This Car Needs Polished, Let's Junk It

...or, Typical Austro-Chicago Logic.

This is cross-posted from a discussion at Credit Slips.

Omri Ben-Shahar of the University of Chicago Law School has fired the latest round in the US class wars in a paper alleging that clauses in consumer sales contracts mandating arbitration (usually in a distant jurisdiction) and barring class action suits are good for consumers because litigation costs are actually regressive taxes that are passed along to consumers whether the consumers reap any benefits or not.  Looks like more of the Austro-Chicago rubbish that got us into this mess.

1. A firm can't pass litigation costs through if its competitors don't have them.  It would put the firm at a competitive disadvantage.  Given that, how can litigation costs become a tax, as opposed to an expense incurred by firms that do shoddy work?  Are the shoddy firms to be shielded from these expenses to the detriment of not only consumers, but competitors?  Further, if it isn't just a firm but an industry that is engaged in bad practice, regulation is warranted, but the Austro-Chicagoans can't have that.  So they come up with the oh-so-logical proposal that shoddy firms be allowed to externalize their costs on consumers and competitors, which frankly is par for their course.
2. Markets aren't a unified mass, even for a particular product.  They are segmented, and you can't identify market forces and effects if you don't bother to properly map the market you're examining.  Ben-Shahar ignores this little nicety.  In other words, Ben-Shahar has created a model that doesn't reflect reality terribly well but does deliver the results he wants.  Quelle surprise.
3. Contrary to Ben-Shahar's version of reality, arbitration routinely costs more than litigation, especially if proceeding under panel rules and a choice of forum clause.  Couple such clauses with a loss of class action rights, and the average consumer has zero access to justice.  And if you couple that with nonregulation, shoddy operators have carte blanche.
4. And contrary to the slack Adam Levitin gives him, Ben-Shahar knows full well that this piece will be used as a pseudo-intellectual foundation for anti-consumer legislation similar to how Reinhart and Rogoff were used to justify austerity.

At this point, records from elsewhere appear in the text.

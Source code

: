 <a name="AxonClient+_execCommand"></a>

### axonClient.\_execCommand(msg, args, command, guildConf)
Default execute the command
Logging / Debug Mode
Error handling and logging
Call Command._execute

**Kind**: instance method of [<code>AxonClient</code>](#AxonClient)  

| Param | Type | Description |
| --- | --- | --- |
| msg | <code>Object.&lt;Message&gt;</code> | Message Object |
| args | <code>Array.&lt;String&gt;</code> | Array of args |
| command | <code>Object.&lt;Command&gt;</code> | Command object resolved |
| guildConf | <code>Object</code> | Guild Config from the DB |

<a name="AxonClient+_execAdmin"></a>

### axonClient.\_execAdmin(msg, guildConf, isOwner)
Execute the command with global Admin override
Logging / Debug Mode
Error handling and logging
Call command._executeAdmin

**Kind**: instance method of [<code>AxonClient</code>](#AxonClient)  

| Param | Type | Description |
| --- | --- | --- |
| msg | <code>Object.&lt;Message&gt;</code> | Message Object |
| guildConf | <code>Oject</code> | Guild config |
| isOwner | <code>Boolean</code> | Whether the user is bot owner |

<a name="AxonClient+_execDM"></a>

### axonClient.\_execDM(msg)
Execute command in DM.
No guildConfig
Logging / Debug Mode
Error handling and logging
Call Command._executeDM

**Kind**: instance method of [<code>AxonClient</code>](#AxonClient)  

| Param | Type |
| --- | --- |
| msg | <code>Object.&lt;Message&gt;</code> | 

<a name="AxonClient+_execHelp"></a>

Ben-Shahar has identified, at most, minor problems that need minor corrections. In other words, the car needs polished. But since the car is counter to the Austro-Chicago faux pure market dogma, it must be junked.  The Austro-Chicagoans love to preach about "rights," but I'm compelled to quote "The Princess Bride": You keep using that word; I do not think it means what you think it means.  Were the Austro-Chicagoans to have their way, rights would be nothing more than what the holders can afford to enforce.  Rights would be something only the rich could afford. To paraphrase "Lord of the Rings": The way is shut.  It was made by 1%ers, and 1%ers keep it.  The way is shut.